Over the course of the past year, Taylor Swift has been performing concerts around the country and around the world. She is a phenomenon, an icon, and an entertainer whose success is truly not comparable to those who came before her. Since her entrance into show business in 2006, she has been nothing short of a musical comet soaring across the heavens with an intensity never previously experienced.

She is the first performer whose wealth comes primarily from music, who can genuinely be classified as a billionaire. She sold over 200 million records by 2019!

This past year Taylor began her “Eras Tour,” and tickets were priced at a ridiculously high amount. But no one ever experienced the sticker shock Swift fans received once her April 19 album was released. Once her new music was introduced, her remaining nine U.S. tour shows had an average, just-to-get-in-the-door price of $2,600 a ticket! No, that is not a misprint; I am not hallucinating: according to Billboard Magazine, it is a fact. This means for two 16-year-olds to go to a concert in New Orleans or Indianapolis, the cost would be over $5,000! What does it say that the shows were sold out?

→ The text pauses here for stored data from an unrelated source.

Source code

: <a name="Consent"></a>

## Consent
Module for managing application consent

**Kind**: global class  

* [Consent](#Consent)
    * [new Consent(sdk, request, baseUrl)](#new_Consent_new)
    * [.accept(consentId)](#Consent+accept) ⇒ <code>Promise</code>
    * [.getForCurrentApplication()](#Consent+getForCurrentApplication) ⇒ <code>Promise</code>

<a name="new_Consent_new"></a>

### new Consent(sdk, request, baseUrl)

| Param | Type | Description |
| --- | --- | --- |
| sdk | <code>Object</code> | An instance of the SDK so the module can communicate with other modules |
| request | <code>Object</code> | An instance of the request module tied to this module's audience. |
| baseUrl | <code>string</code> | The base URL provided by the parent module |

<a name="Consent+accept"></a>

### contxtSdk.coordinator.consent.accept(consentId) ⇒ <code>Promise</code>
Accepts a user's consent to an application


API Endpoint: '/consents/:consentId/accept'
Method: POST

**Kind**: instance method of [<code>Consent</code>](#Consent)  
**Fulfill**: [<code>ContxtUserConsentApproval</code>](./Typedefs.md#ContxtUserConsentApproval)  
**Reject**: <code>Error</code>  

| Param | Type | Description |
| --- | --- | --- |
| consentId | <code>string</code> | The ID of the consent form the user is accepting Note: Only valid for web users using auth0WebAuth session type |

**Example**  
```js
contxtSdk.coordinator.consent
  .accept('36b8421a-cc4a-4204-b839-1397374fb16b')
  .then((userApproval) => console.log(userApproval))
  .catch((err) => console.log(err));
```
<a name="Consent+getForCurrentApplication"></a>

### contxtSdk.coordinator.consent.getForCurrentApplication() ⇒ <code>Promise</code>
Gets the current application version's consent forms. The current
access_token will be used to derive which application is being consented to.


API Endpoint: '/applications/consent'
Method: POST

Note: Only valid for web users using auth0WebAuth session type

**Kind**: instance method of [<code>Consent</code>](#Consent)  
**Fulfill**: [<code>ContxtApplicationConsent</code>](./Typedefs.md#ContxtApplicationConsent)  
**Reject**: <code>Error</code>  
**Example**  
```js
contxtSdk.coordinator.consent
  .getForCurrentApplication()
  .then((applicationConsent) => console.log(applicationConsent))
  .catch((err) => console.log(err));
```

Here are some numbers that will shock you. According to Billboard, if, instead of going to the concert in New Orleans, a “Swifty” would travel to Paris to see the same show, the base ticket price was 87% less! This literally means two people could buy concert tickets for a Paris show, fly there, stay in a nice hotel, experience Paris and return home, and still be money ahead. Why were tickets cheaper in Europe? There was still a large demand, and the shows sold out, but Europeans would simply not pay like Americans, and the promoters knew that.

I am not going to challenge the affection fans have for Taylor Swift. They adore her, and there is nothing wrong with that. Just two weeks ago someone who I musically admire, George Strait, had the largest ticketed event in the history of North America. Over 110,000 fans attended the show with the host, Texas A&M, setting prices from $59 to $3,000 per ticket. Remember, 110,000 people were at this single show. Clearly, paying huge numbers for a concert ticket is not limited to young teenage girls; it crosses all demographics.

The thought that runs through my mind is: how many people who went to those shows were late making their car payment, ran up the balance on a credit card that was already too big, or failed to meet some other financial obligation because they went to the show? I am afraid to learn the answer.

Personally, I have a hard time trying to imagine spending this kind of money for a couple of hours of entertainment. These are not people saving their lunch money and doing without because they want to go to the concert next weekend. These are people spending three or four months’ worth of groceries to go to a show, maybe even the cost of several months’ worth of house payments! Their priority was not on the amount of the expenditure, but what they wanted to do in the instant. Not only do they want to do whatever they wish, but they also seem to feel like they are entitled to it.

Have I ever spent money foolishly? I guess that would be a matter of opinion and I am sure I have demonstrated poor judgment a time or two. But what happened to meeting obligations first and then spending what is left over on fun and frivolity? I keep hearing people complain about how families are struggling, how inflation is robbing them, and how it is tougher to get by. I think some of that may be true, but at the same time it is a lot tougher when people spend money, they don’t have on things they don’t need at a time when they shouldn’t be spending at all. Life never told you that you were entitled to something just because you desired it. There once was a time when folks knew that and practiced it.

At the end of the day, I’m not sure the folks who go about seeking the instant gratification they cannot afford are any happier than their counterparts — they are just poorer.

Thought for the day: I want my children to acquire all the things I could never afford; then I am going to move in with them!